Teresa de la Parra

Novelista venezo­lana nació en París en 1891?, de padres vene­zolanos, y murió en Madrid en 1936. Se llamaba realmente Ana Teresa Parra Santojo. Se educó en España, en un colegio de reli­giosas; regresó de allí a Caracas a los die­ciocho años de edad. Era una mujer de la buena sociedad venezolana, de gran refinamiento y delicadeza de espíritu, y de fino sentido crítico; su obra literaria señala, como afirma Picón Salas, «más que el as­censo del pueblo, la decadencia de la vieja sociedad». Sus producciones esenciales son Ifigenia (v.) y Las memorias de Mamá Blanca (1929), novela superior a la ante­rior en algunos aspectos y uno de los más bellos y delicados libros de la literatura hispanoamericana. Publicó también leyen­das orientales, como Flor de loto y Buda y la leprosa.

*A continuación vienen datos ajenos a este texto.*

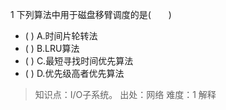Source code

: 1
下列算法中用于磁盘移臂调度的是(　　)
- ( ) A.时间片轮转法　　 
- ( ) B.LRU算法　　 
- ( ) C.最短寻找时间优先算法　　 
- ( ) D.优先级高者优先算法

> 知识点：I/O子系统。
> 出处：网络
> 难度：1
> 解释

Muy joven, fue encargada de contestar el mensaje que la infanta Paz de Borbón dirigió a los pueblos de Hispano­américa. Representando a su país, disertó sobre La influencia oculta de las mujeres en el Continente y en la vida de Bolívar en la Conferencia Interamericana de Perio­distas celebrada en Cuba (1927). Pronunció una serie de conferencias sobre la Impor­tancia de la mujer durante la Colonia y la Independencia en diversas ciudades de Colombia, a invitación del gobierno colom­biano. La naturalidad de su relato y la es­pontánea sencillez y elegancia de su estilo son producto de una educación y un temperamento que hacen de esta novelista uno de los más genuinos exponentes de la lite­ratura criolla hispanoamericana.